= WHAT YOU NEED TO DO =
Return nothing but the lines from the line containing "3D USDZ models." through the last line of the records, reproduced exactly.

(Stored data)
- - - - -
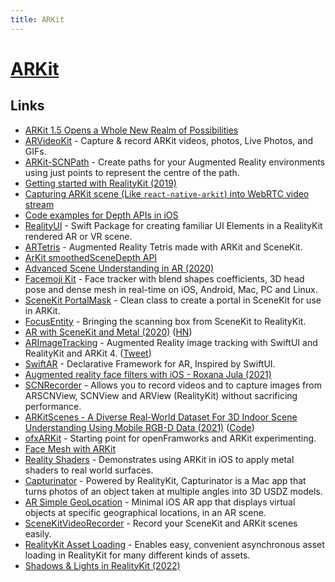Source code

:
 ```yaml
---
title: ARKit
---
```


# [ARKit](https://developer.apple.com/augmented-reality/)

## Links

- [ARKit 1.5 Opens a Whole New Realm of Possibilities](https://www.macstories.net/ios/arkit-15-opens-a-whole-new-realm-of-possibilities/)
- [ARVideoKit](https://github.com/AFathi/ARVideoKit) - Capture & record ARKit videos, photos, Live Photos, and GIFs.
- [ARKit-SCNPath](https://github.com/maxxfrazer/ARKit-SCNPath) - Create paths for your Augmented Reality environments using just points to represent the centre of the path.
- [Getting started with RealityKit (2019)](https://medium.com/@maxxfrazer/getting-started-with-realitykit-3b401d6f6f)
- [Capturing ARKit scene (Like `react-native-arkit`) into WebRTC video stream](https://github.com/jhen0409/rn-webrtc-arkit-integration)
- [Code examples for Depth APIs in iOS](https://github.com/shu223/iOS-Depth-Sampler)
- [RealityUI](https://github.com/maxxfrazer/RealityUI) - Swift Package for creating familiar UI Elements in a RealityKit rendered AR or VR scene.
- [ARTetris](https://github.com/exyte/ARTetris) - Augmented Reality Tetris made with ARKit and SceneKit.
- [ArKit smoothedSceneDepth API](https://twitter.com/nobbis/status/1295816678169890816)
- [Advanced Scene Understanding in AR (2020)](https://developer.apple.com/videos/play/tech-talks/609/)
- [Facemoji Kit](https://github.com/facemoji/facemoji-kit) - Face tracker with blend shapes coefficients, 3D head pose and dense mesh in real-time on iOS, Android, Mac, PC and Linux.
- [SceneKit PortalMask](https://github.com/maxxfrazer/SceneKit-PortalMask) - Clean class to create a portal in SceneKit for use in ARKit.
- [FocusEntity](https://github.com/maxxfrazer/FocusEntity) - Bringing the scanning box from SceneKit to RealityKit.
- [AR with SceneKit and Metal (2020)](https://emillindfors.com/blog/2020-12/ar-with-scenekit-and-metal/) ([HN](https://news.ycombinator.com/item?id=25373105))
- [ARImageTracking](https://github.com/riccqi/ARImageTracking) - Augmented Reality image tracking with SwiftUI and RealityKit and ARKit 4. ([Tweet](https://twitter.com/riccqi/status/1347562930078826498))
- [SwiftAR](https://github.com/jlsiewert/SwiftAR) - Declarative Framework for AR, Inspired by SwiftUI.
- [Augmented reality face filters with iOS - Roxana Jula (2021)](https://www.youtube.com/watch?v=xSLDST-a6qU)
- [SCNRecorder](https://github.com/gorastudio/SCNRecorder) - Allows you to record videos and to capture images from ARSCNView, SCNView and ARView (RealityKit) without sacrificing performance.
- [ARKitScenes - A Diverse Real-World Dataset For 3D Indoor Scene Understanding Using Mobile RGB-D Data (2021)](https://openreview.net/forum?id=tjZjv_qh_CE) ([Code](https://github.com/apple/ARKitScenes))
- [ofxARKit](https://github.com/sortofsleepy/ofxARKit) - Starting point for openFramworks and ARKit experimenting.
- [Face Mesh with ARKit](https://github.com/appcoda/Face-Mesh)
- [Reality Shaders](https://github.com/mattbierner/reality-shaders-example) - Demonstrates using ARKit in iOS to apply metal shaders to real world surfaces.
- [Capturinator](https://github.com/BertanT/Capturinator) - Powered by RealityKit, Capturinator is a Mac app that turns photos of an object taken at multiple angles into 3D USDZ models.
- [AR Simple GeoLocation](https://github.com/ynagatomo/ARSimpleGeoLocation) - Minimal iOS AR app that displays virtual objects at specific geographical locations, in an AR scene.
- [SceneKitVideoRecorder](https://github.com/svhawks/SceneKitVideoRecorder) - Record your SceneKit and ARKit scenes easily.
- [RealityKit Asset Loading](https://github.com/Reality-Dev/RealityKit-Asset-Loading) - Enables easy, convenient asynchronous asset loading in RealityKit for many different kinds of assets.
- [Shadows & Lights in RealityKit (2022)](https://codingxr.com/articles/shadows-lights-in-realitykit/)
- - - - -
= OUTPUT FOR THIS TASK =
- [Capturinator](https://github.com/BertanT/Capturinator) - Powered by RealityKit, Capturinator is a Mac app that turns photos of an object taken at multiple angles into 3D USDZ models.
- [AR Simple GeoLocation](https://github.com/ynagatomo/ARSimpleGeoLocation) - Minimal iOS AR app that displays virtual objects at specific geographical locations, in an AR scene.
- [SceneKitVideoRecorder](https://github.com/svhawks/SceneKitVideoRecorder) - Record your SceneKit and ARKit scenes easily.
- [RealityKit Asset Loading](https://github.com/Reality-Dev/RealityKit-Asset-Loading) - Enables easy, convenient asynchronous asset loading in RealityKit for many different kinds of assets.
- [Shadows & Lights in RealityKit (2022)](https://codingxr.com/articles/shadows-lights-in-realitykit/)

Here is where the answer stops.